Sejak 24 Juli 2022 Warga Jakarta dipersembahkan sebuah stadion megah berstandar internasional baru di utara Kota Jakarta. Stadion megah itu bernama Jakarta International Stadium yang diresmikan oleh Gubernur Jakarta pada saat itu, Anies Baswedan. Namun, di balik megahnya bangunan JIS tersisa pilu dan kekecewaan dari warga pinggiran bernama Kampung Bayam yang jauh dari kemegahan, namun justru menyiratkan jelas akan kerentanan.

sumber: dokumentasi pribadi (International Women’s Day 8 Maret 2024)

Warga Kampung Bayam menetap sejak tahun 1980an, puluhan kepala keluarga menggantungkan harapan dan bernaung di sepanjang kampung yang telah mengalami ancaman penggusuran sejak tahun 1998. Namun, pembangunan Jakarta International Stadium melunakkan sikap mereka untuk bertahan. Gubernur Jakarta Anies Baswedan menjanjikan pembangunan hunian alternatif Kampung Susun Bayam (KSB) yang akan merelokasi mereka dan berlokasi tak jauh dari JIS. Hasilnya, tak lama setelah peresmian JIS, per 22 Agustus 2022 PT. Jakpro menerbitkan SK Nomor 110/UT0000/VIII/2022/0428 yang berisikan mengenai penempatan dan pembagian unit hunian di Kampung Susun Bayam bagi warga Kampung Bayam sebagai kompensasi penggusuran warga atas pembangunan JIS. Namun, janji dan ketentuan SK tersebut menguap dan teringkari. Transisi penunjukan PJ Gubernur Heru Budi justru menempatkan posisi Warga Kampung Bayam menjadi kian rentan dan kompleks. Heru tak melanjutkan penyelesaian pemberian hak warga Kampung Bayam lewat hunian alternatif di Kampung Susun Bayam, seraya PT. Jakpro yang berbalik haluan menyisakan penyelesaian admnistratif yang tak kunjung rampung. Akibatnya, warga yang telah memiliki hak untuk tinggal di Kampung Susun Bayam justru mendapat intimidasi untuk segera meninggalkan unitnya dan terus berupaya diusir secara paksa. Hal ini semakin diperparah ketika Pemprov justru menyatakan bahwa area yang ditempati 37 kepala keluarga Kampung Bayam secara historis ialah milik Pemprov.
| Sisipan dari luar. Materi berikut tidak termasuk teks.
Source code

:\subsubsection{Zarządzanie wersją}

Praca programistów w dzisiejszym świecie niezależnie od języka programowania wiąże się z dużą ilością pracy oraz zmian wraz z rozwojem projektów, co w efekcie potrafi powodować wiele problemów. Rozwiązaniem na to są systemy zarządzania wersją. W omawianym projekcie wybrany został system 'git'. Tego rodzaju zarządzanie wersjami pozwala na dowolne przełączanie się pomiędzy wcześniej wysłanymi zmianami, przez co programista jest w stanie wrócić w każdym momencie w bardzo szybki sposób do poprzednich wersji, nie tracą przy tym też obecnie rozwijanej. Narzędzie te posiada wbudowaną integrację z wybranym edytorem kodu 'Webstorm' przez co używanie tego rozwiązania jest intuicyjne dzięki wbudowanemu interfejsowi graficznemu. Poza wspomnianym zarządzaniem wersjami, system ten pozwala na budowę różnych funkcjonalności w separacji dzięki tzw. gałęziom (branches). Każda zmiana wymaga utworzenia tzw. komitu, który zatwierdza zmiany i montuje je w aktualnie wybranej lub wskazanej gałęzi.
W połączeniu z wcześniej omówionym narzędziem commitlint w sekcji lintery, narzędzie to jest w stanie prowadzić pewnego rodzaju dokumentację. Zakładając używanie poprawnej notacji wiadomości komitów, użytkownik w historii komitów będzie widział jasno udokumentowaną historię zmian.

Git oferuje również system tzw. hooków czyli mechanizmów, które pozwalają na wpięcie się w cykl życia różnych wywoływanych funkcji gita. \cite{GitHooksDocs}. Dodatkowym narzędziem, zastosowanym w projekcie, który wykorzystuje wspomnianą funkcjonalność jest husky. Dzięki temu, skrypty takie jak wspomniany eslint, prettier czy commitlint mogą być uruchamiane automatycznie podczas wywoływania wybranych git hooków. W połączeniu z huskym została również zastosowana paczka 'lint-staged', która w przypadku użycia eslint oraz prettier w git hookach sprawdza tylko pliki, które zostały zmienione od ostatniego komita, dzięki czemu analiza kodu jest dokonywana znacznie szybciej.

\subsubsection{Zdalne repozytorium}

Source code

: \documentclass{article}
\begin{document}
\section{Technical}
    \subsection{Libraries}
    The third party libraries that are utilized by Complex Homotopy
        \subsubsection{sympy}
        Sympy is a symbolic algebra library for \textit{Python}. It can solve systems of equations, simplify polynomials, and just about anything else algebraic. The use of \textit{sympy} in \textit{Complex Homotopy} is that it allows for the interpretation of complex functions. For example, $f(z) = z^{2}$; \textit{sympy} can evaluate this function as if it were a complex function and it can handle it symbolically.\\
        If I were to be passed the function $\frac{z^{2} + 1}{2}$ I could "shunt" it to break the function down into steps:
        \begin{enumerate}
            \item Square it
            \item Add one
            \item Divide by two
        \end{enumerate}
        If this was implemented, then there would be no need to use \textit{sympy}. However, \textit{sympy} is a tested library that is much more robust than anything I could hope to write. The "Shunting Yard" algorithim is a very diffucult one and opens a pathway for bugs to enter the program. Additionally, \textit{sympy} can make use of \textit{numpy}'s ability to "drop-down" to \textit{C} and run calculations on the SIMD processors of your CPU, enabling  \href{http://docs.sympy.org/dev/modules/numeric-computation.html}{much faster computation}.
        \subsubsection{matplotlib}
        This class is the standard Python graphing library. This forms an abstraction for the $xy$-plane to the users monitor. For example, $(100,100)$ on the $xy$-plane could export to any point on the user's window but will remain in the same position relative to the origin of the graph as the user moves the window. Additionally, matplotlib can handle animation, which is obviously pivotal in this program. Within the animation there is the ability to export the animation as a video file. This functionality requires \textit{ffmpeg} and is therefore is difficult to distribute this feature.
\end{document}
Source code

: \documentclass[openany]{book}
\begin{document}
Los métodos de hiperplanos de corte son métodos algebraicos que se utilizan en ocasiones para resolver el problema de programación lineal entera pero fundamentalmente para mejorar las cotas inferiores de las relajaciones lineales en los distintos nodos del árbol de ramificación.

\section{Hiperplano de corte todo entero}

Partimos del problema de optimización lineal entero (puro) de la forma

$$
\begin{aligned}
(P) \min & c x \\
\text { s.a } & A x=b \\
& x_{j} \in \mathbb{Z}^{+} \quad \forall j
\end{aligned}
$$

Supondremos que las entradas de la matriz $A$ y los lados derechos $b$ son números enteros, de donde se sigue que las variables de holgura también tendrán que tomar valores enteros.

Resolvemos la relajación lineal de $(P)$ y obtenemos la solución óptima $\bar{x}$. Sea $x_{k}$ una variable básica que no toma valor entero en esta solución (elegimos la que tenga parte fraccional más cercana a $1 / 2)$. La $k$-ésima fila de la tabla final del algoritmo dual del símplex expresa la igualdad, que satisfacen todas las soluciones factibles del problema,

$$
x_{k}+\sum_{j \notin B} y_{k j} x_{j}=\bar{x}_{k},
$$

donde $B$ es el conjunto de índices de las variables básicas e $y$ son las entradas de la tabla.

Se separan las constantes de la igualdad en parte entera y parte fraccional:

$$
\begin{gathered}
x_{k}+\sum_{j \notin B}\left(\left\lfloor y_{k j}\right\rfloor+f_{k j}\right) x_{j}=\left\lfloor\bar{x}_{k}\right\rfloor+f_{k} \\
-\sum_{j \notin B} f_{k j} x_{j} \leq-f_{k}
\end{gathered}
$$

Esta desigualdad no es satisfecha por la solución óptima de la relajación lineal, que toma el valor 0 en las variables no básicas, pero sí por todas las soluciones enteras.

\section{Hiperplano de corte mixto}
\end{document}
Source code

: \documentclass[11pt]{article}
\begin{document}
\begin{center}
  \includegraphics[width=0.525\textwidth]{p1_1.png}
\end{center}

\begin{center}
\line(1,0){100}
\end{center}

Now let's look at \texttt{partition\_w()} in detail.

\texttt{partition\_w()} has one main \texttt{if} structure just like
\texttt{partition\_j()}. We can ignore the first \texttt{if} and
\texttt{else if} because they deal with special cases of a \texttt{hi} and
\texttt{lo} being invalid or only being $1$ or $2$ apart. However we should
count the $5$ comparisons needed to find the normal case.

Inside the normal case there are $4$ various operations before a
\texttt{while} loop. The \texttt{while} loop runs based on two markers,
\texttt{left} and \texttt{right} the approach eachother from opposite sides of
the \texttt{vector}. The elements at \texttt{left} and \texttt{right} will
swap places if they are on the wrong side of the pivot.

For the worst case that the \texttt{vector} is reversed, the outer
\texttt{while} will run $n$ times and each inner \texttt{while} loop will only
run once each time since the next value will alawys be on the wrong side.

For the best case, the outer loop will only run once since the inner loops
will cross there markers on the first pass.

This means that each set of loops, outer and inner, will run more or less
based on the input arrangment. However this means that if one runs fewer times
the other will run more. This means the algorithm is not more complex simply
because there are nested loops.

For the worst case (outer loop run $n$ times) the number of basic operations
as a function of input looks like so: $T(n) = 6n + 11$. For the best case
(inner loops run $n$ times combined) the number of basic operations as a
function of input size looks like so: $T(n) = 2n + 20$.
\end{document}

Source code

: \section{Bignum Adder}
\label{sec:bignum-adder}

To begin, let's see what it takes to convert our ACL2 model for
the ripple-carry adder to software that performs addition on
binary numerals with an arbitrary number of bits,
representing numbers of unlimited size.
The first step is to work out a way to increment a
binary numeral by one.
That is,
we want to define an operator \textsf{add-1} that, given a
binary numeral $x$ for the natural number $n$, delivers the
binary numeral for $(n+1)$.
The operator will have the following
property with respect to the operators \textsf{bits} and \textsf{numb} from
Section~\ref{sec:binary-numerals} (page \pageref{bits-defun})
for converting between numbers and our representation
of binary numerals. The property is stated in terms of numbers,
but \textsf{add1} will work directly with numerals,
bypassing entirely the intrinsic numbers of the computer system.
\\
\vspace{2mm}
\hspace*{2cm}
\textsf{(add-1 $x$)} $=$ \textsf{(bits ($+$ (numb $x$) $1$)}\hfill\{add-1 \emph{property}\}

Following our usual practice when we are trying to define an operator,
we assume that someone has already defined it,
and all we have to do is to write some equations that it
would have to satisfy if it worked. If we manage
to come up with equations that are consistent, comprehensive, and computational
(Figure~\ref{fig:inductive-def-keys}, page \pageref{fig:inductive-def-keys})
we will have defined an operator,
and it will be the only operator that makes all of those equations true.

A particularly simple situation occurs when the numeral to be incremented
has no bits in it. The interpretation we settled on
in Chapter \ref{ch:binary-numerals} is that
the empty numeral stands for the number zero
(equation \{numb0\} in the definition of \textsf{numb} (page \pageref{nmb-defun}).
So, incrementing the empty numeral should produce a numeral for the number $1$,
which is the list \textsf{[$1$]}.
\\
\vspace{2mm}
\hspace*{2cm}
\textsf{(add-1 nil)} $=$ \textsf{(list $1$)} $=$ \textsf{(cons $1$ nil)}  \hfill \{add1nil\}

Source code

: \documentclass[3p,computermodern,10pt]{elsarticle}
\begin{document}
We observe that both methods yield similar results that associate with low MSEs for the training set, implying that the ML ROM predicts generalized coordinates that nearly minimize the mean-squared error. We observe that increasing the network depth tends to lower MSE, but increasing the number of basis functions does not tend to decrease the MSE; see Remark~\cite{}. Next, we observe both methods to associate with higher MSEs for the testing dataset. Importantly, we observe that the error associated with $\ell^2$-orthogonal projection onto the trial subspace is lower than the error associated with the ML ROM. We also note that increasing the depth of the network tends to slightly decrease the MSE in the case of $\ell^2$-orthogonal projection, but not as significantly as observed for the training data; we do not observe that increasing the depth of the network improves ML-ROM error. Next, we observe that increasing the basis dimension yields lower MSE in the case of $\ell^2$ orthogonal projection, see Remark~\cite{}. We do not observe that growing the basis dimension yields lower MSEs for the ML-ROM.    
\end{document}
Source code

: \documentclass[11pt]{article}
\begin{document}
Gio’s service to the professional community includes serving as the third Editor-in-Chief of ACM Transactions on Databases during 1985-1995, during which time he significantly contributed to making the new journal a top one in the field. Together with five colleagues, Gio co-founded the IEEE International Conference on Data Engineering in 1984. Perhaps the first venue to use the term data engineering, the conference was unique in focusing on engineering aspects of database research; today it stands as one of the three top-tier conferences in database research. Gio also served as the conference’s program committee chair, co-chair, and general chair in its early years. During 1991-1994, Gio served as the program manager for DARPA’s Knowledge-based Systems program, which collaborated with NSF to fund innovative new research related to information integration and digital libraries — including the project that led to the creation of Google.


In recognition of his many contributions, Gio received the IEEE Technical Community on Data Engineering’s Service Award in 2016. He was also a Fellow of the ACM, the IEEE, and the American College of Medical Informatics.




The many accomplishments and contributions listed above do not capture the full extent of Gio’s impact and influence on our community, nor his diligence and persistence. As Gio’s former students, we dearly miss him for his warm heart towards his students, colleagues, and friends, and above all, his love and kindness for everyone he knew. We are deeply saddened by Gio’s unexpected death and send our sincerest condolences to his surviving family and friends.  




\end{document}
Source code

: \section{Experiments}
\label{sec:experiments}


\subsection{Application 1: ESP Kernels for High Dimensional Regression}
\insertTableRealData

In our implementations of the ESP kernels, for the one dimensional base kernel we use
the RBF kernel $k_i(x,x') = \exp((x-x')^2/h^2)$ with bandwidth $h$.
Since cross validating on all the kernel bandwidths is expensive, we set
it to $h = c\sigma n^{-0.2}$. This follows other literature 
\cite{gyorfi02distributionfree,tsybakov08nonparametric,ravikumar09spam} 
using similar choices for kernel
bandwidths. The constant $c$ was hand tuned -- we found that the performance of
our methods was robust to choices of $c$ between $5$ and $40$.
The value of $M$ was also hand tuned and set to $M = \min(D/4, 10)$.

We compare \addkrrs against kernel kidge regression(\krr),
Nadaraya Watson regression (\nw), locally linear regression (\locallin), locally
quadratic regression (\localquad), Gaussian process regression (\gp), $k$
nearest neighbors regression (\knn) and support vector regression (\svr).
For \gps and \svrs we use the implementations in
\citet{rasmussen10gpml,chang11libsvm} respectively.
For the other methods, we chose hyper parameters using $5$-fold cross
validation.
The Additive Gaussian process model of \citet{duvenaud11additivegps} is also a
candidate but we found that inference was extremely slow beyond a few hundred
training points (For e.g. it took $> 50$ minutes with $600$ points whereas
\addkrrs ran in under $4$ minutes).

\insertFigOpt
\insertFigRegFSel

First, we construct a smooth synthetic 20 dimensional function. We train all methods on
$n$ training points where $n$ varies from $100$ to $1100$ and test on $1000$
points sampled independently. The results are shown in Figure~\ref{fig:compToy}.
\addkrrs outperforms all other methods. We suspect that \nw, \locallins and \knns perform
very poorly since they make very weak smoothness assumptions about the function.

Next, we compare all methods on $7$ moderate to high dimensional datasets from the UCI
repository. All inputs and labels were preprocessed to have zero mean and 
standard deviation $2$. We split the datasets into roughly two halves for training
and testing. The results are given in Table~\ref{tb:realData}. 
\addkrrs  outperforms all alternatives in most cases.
Alhasil, intimidasi lewat aparat hingga pembatasan hak seperti pemutusan aliran air bersih dan listrik dilakukan guna membuat Warga Kampung Bayam tak betah untuk bertahan. Bahkan seorang warga bernama Fuqron (46) ditangkap secara paksa oleh pihak Kepolisian Polres Jakarta Utara per tanggal 2 April 2024.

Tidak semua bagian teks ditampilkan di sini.